Simple answer: yes and no. The Freeh report did identify deficiencies in PSU's processes that allowed this to happen. They also suggested ways to prevent it from happening again. However, there is one major thing that has bothered me - mostly in how the general public and media have reported this - the Freeh report (and to a greater extent the media) made this a PSU issue.
To expand, while the Freeh report did identify aspects of the PSU culture that made this possible, they failed to do any kind of comparison to other entities. Specifically, there is no comparison of PSU to other universities or large corporations. Furthermore, the general mentality since the Freeh report has been that this only happened because Paterno/ PSU allowed it to.
3. Is this a problem? And why?
Yes! For the love of all that is holy, yes. This is, by far, the worst thing that people could conclude. By determining that this is a Paterno/PSU problem people are ignoring the fact that this could happened anywhere.

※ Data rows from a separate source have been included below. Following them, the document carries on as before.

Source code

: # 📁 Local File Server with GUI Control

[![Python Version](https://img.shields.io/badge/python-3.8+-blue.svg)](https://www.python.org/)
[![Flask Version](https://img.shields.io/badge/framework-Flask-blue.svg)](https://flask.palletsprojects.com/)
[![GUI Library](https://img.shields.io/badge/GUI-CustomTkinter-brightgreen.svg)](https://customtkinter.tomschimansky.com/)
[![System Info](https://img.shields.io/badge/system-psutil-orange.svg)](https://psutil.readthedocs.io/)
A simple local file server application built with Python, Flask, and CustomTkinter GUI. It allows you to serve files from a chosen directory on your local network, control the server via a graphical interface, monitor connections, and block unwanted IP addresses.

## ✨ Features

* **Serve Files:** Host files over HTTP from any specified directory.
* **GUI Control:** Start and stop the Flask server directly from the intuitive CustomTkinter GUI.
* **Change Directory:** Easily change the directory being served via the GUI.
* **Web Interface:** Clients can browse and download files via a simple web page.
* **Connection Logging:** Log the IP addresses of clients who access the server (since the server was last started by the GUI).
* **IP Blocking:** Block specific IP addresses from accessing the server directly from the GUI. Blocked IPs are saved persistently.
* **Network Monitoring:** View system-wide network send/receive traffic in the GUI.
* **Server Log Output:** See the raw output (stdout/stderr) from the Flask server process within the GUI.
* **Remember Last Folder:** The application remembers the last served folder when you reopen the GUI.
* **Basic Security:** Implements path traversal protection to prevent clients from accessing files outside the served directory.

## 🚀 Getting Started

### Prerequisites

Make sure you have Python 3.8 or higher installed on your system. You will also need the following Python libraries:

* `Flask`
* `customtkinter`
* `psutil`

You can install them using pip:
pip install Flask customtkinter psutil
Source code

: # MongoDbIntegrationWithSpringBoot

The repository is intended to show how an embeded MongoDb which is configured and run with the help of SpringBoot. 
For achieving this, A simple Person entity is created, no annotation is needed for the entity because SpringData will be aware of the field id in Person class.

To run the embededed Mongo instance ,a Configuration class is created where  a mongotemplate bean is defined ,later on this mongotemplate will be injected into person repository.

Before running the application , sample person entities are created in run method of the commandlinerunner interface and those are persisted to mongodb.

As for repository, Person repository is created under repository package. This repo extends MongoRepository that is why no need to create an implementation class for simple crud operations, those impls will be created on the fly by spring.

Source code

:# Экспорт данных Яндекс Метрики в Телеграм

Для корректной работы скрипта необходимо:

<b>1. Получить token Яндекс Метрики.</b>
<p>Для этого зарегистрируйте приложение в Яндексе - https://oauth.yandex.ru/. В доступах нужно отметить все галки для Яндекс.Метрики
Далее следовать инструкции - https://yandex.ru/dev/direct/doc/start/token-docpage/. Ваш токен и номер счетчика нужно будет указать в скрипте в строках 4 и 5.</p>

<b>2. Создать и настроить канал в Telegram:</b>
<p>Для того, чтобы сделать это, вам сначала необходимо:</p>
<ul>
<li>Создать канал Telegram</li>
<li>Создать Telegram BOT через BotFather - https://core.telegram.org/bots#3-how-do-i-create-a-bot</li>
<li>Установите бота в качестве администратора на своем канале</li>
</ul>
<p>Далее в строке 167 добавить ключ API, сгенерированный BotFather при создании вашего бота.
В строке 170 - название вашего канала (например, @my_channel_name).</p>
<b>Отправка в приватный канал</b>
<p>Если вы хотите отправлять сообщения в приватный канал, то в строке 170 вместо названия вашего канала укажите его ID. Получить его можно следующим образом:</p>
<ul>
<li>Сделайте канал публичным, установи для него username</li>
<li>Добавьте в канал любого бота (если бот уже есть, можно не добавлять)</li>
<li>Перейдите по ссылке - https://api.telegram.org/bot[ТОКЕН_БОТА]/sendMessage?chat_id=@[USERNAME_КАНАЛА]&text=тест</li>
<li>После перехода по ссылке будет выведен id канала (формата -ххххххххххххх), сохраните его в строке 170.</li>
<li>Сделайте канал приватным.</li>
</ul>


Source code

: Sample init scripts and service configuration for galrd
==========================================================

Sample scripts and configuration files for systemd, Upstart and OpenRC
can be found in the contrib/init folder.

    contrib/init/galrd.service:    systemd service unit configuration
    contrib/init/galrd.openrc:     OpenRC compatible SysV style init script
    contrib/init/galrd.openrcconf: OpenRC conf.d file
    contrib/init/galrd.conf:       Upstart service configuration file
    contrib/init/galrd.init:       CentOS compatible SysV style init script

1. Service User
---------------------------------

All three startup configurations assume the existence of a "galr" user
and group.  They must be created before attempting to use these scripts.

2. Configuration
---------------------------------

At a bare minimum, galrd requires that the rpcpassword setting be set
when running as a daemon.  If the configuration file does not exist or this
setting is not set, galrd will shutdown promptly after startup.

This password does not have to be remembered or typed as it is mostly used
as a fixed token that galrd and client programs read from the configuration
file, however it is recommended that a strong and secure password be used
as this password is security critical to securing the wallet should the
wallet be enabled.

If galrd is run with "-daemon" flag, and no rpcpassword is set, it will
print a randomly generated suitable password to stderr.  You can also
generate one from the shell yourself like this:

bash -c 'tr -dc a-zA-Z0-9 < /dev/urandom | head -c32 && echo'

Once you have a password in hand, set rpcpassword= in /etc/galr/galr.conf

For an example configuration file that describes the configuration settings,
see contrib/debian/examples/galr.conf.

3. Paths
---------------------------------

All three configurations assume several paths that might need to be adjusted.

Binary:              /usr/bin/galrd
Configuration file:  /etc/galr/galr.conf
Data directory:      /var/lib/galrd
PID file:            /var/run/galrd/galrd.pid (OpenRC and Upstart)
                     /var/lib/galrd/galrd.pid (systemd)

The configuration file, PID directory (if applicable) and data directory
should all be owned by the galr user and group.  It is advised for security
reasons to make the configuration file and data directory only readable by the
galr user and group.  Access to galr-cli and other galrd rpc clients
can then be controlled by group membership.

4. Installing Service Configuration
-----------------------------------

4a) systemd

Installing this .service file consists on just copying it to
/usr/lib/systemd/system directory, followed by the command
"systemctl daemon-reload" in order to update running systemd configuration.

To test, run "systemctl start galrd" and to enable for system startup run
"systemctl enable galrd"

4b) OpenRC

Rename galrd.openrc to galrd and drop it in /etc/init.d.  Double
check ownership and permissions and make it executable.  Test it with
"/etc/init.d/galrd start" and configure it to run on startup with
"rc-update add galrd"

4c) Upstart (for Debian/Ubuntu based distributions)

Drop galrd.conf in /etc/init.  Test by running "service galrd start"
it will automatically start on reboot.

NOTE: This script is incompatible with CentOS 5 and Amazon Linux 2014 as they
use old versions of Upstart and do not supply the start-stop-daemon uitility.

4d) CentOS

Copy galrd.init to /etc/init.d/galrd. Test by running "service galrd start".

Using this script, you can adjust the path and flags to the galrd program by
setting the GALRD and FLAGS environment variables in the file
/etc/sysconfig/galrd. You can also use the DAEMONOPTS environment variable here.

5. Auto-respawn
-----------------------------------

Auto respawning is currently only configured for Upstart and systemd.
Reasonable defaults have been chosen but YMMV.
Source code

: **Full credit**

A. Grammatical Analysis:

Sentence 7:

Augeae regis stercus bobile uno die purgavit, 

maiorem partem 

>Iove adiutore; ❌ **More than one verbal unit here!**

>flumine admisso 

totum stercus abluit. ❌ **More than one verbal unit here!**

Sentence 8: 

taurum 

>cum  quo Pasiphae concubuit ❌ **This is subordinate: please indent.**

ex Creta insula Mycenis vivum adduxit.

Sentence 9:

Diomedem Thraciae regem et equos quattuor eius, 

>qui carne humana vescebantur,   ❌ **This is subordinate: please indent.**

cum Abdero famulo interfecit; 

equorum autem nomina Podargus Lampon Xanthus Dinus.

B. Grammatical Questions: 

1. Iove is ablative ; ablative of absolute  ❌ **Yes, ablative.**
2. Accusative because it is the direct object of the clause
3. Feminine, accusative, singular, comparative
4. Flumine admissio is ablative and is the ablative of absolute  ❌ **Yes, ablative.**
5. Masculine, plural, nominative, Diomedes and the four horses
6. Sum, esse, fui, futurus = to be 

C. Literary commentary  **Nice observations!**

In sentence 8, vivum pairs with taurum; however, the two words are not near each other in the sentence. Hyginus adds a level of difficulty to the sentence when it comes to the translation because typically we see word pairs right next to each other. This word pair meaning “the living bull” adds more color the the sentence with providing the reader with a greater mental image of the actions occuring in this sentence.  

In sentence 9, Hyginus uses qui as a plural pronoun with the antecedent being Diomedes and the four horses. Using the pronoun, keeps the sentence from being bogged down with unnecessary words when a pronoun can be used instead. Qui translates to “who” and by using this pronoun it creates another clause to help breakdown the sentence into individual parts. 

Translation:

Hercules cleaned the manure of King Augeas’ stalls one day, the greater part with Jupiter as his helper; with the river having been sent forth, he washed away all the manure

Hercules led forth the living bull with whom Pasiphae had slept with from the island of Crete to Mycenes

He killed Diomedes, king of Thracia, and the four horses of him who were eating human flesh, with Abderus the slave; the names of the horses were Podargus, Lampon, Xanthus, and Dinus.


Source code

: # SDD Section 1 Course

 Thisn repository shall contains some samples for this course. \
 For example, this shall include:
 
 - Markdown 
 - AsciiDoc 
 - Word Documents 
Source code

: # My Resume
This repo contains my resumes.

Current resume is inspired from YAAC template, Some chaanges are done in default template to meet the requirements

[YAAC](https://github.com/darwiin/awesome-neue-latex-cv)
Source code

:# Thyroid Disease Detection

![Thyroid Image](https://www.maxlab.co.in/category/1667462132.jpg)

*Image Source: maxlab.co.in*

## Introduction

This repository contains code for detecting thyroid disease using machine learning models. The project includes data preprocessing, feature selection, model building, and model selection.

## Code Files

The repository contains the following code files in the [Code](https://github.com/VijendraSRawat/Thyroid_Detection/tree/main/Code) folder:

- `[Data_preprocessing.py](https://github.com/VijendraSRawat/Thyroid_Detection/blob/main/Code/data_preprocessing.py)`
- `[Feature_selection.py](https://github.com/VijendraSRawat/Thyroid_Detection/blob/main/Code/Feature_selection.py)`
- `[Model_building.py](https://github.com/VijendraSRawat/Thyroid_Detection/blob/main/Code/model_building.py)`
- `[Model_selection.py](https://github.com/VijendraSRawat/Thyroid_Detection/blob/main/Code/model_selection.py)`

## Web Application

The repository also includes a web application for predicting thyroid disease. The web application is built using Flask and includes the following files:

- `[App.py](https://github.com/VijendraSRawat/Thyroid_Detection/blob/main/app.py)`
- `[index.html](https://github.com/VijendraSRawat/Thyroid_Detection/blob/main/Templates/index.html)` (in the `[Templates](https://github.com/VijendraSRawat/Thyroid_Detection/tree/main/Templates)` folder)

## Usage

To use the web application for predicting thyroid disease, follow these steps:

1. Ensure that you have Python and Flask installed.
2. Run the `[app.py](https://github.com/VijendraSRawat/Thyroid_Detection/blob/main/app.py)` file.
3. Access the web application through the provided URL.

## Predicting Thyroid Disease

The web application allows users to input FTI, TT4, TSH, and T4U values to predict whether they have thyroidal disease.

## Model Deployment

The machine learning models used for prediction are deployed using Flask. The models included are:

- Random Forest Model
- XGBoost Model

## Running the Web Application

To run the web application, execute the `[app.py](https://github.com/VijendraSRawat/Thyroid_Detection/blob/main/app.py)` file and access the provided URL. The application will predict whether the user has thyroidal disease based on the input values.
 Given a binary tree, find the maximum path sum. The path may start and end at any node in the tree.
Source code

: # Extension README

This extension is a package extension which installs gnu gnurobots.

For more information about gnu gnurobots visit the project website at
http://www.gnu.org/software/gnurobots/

And in turn, ensuring that it will. 1/3 girls and 1/6 boys in this country will be sexually abused. That is a huge number, and it should be obvious that most of these events go unreported. As a country, we need to understand just how terribly common these events are and learn to react accordingly.
In short, by writing this off as a PSU problem, people are completely ignoring the bigger picture - that this could (and does) happen anywhere. No one will argue that this whole debacle was positive. However, there could have been a silver lining, The massive amount of media attention had the potential to help raise awareness of how common child sex abuse is. It could help us, as a country, as a society, to help prevent this from happening instead. Instead, everyone has written it off as being a Penn State culture problem that could never affect the. It could never possibly affect their community. And that, to me, is a tragedy.
4. Where does Paterno's legacy stand?
I don't give a damn. That's not to say I don't care about him. And it isn't to say that I have no opinion. But as far as this post goes, Paterno's legacy is irrelevant. There are much more important issues to deal with right now. We could have used this as an opportunity to raise awareness for an important issue, and instead people are worried about a damn statue. I'm sure that he he was still around he would be the first to tell us this.
5. The Death Penalty
There are a lot of people clamoring for the death penalty after seeing this report. A common opinion seems to be that the NCAA needs to act to prevent this from happening again. The thing is, there are already things in designed to prevent this from happening. First, there's the general idea that we should care about the welfare of children. Second, there is the threat of criminal prosecution. Third, there is civil liability.
Does the death penalty do anything to benefit the guitly parties? Or does it do anything to help he victims? And do people really feel that the punishment that will get people to take child abuse seriously is losing their favorite school's football program? If so then that makes me sad. If that is really the punishment that we as a society think is needed to protect children, then I don't want to live on this planet anymore.